SAN FRANCISCO (AP) -- Riverbed Technology Inc.'s stock plunged in aftermarket trading Tuesday after the maker of computer networking equipment released a second-quarter report and forecast indicating the company is being hurt reduced U.S. government spending on its products.
The company swung to a loss during the three months ended June 30, largely because of accounting charges related to past acquisitions.
Investors appeared to be more concerned about Riverbed's revenue, which didn't grow by as much as analysts had projected in the recent quarter and probably will disappoint again current one, according to the company's management.
Riverbed's stock shed $2.53, or 14.4 percent, to $15 in extended trading. The shares closed the regular session at $17.53, up from a 52-week low in April of $13.83, but still down about 11 percent since the start of the year.
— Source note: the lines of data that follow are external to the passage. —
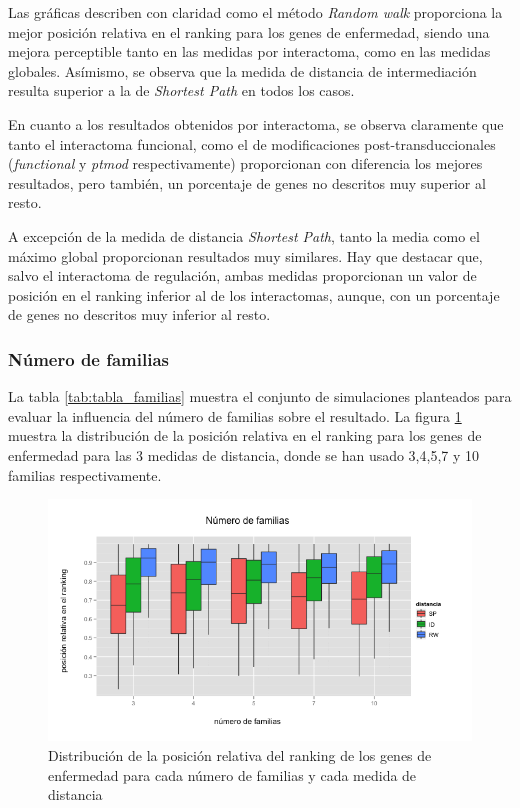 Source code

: \medskip
Las gráficas describen con claridad como el método \emph{Random walk} proporciona la mejor posición relativa en el ranking para los genes de enfermedad, siendo una mejora perceptible tanto en las medidas por interactoma, como en las medidas globales. Asímismo, se observa que la medida de distancia de intermediación resulta superior a la de \emph{Shortest Path} en todos los casos.

\medskip
En cuanto a los resultados obtenidos por interactoma, se observa claramente que tanto el interactoma funcional, como el de modificaciones post-transduccionales (\emph{functional} y \emph{ptmod} respectivamente) proporcionan con diferencia los mejores resultados, pero también, un porcentaje de genes no descritos muy superior al resto. 

\medskip
A excepción de la medida de distancia \emph{Shortest Path}, tanto la media como el máximo global proporcionan resultados muy similares. Hay que destacar que, salvo el interactoma de regulación, ambas medidas proporcionan un valor de posición en el ranking inferior al de los interactomas, aunque, con un porcentaje de genes no descritos muy inferior al resto.

\subsubsection{Número de familias}

La tabla \ref{tab:tabla_familias} muestra el conjunto de simulaciones planteados para evaluar la influencia del número de familias sobre el resultado. La figura \ref{fig:familias} muestra la distribución de la posición relativa en el ranking para los genes de enfermedad para las 3 medidas de distancia, donde se han usado 3,4,5,7 y 10 familias respectivamente. 

\begin{figure}[H]
\centering
\includegraphics[scale=0.5]{images/tabla_familias.png}
\caption{Distribución de la posición relativa del ranking de los genes de enfermedad para cada número de familias y cada medida de distancia}
\label{fig:familias}
\end{figure}

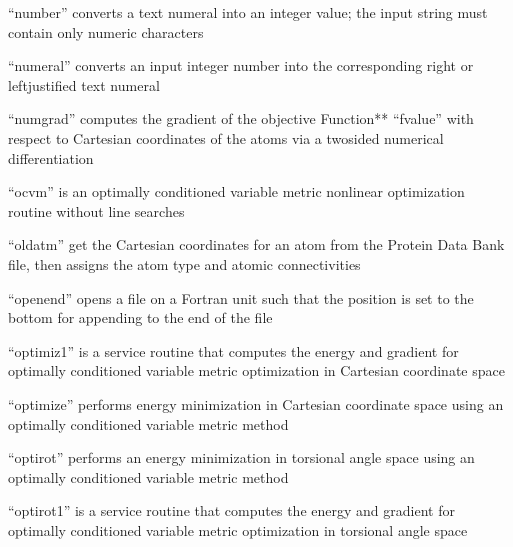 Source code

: \documentclass[letterpaper,11pt,english]{sphinxmanual}
\begin{document}

“number” converts a text numeral into an integer value; the input string must contain only numeric characters


“numeral” converts an input integer number into the corresponding right\sphinxhyphen{} or left\sphinxhyphen{}justified text numeral


“numgrad” computes the gradient of the objective Function** “fvalue” with respect to Cartesian coordinates of the atoms via a two\sphinxhyphen{}sided numerical differentiation


“ocvm” is an optimally conditioned variable metric nonlinear optimization routine without line searches


“oldatm” get the Cartesian coordinates for an atom from the Protein Data Bank file, then assigns the atom type and atomic connectivities


“openend” opens a file on a Fortran unit such that the position is set to the bottom for appending to the end of the file


“optimiz1” is a service routine that computes the energy and gradient for optimally conditioned variable metric optimization in Cartesian coordinate space


“optimize” performs energy minimization in Cartesian coordinate space using an optimally conditioned variable metric method


“optirot” performs an energy minimization in torsional angle space using an optimally conditioned variable metric method


“optirot1” is a service routine that computes the energy and gradient for optimally conditioned variable metric optimization in torsional angle space

\end{document}
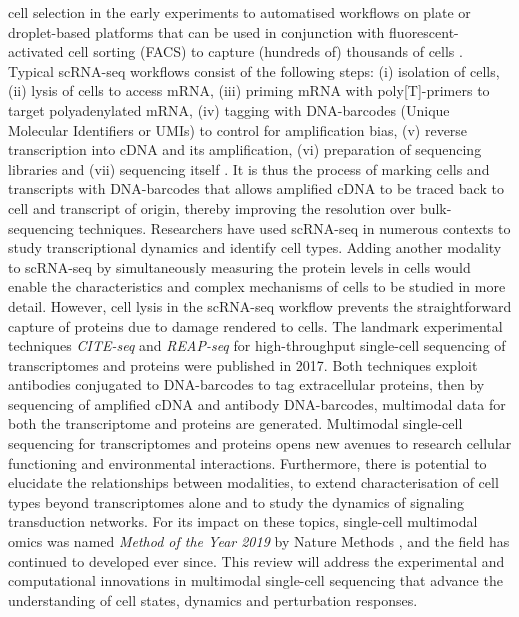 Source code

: \documentclass[times, twoside, watermark]{zHenriquesLab-StyleBioRxiv}
\begin{document}
cell selection in the early experiments to automatised workflows on plate or droplet-based platforms that can be used in conjunction with fluorescent-activated cell sorting (FACS) to capture (hundreds of) thousands of cells \cite{Svensson2018}. \newline Typical scRNA-seq workflows consist of the following steps: (i) isolation of cells, (ii) lysis of cells to access mRNA, (iii) priming mRNA with poly[T]-primers to target polyadenylated mRNA, (iv) tagging with DNA-barcodes (Unique Molecular Identifiers or UMIs) to control for amplification bias, (v) reverse transcription into cDNA and its amplification, (vi) preparation of sequencing libraries and (vii) sequencing itself \cite{Haque2017}. It is thus the process of marking cells and transcripts with DNA-barcodes that allows amplified cDNA to be traced back to cell and transcript of origin, thereby improving the resolution over bulk-sequencing techniques. \newline Researchers have used scRNA-seq in numerous contexts to study transcriptional dynamics and identify cell types. Adding another modality to scRNA-seq by simultaneously measuring the protein levels in cells would enable the characteristics and complex mechanisms of cells to be studied in more detail. However, cell lysis in the scRNA-seq workflow prevents the straightforward capture of proteins due to damage rendered to cells. The landmark experimental techniques \textit{CITE-seq} \cite{Stoeckius2017} and \textit{REAP-seq} \cite{Peterson2017} for high-throughput single-cell sequencing of transcriptomes and proteins were published in 2017. Both techniques exploit antibodies conjugated to DNA-barcodes to tag extracellular proteins, then by sequencing of amplified cDNA and antibody DNA-barcodes, multimodal data for both the transcriptome and proteins are generated. \newline Multimodal single-cell sequencing for transcriptomes and proteins opens new avenues to research cellular functioning and environmental interactions. Furthermore, there is potential to elucidate the relationships between modalities, to extend characterisation of cell types beyond transcriptomes alone and to study the dynamics of signaling transduction networks. For its impact on these topics, single-cell multimodal omics was named \textit{Method of the Year 2019} by Nature Methods \cite{NatMethOTY2019}, and the field has continued to developed ever since. This review will address the experimental and computational innovations in multimodal single-cell sequencing that advance the understanding of cell states, dynamics and perturbation responses.
\end{document}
The San Francisco company posted a loss of $16.5 million, or 10 cents per share, in the most recent quarter. That contrasted with net income of $18.1 million, or 11 cents per share, at the same time last year.
If not for the acquisition charges and other items unrelated to its ongoing business, Riverbed said it would have earned 22 cents per share. That figure matched the average estimate among analysts surveyed by FactSet.
Riverbed's revenue rose 26 percent from last year to $250 million — about $8 million below analysts' predictions.
In a Tuesday conference call, Riverbed executives traced the revenue letdown to the company's difficulty closing deals with federal government agencies. They indicated some of those troubles were tied to automatic spending cuts triggered in March after Congress and the Obama administration couldn't agree on ways to pare the budget deficit.
Riverbed expects to post adjusted earnings of 23 cents or 24 cents per share on revenue of $265 million to $270 million during the quarter ending in September. Analysts, on average, had been forecasting adjusted earnings of 26 cents per share on revenue of nearly $275 million, according to FactSet.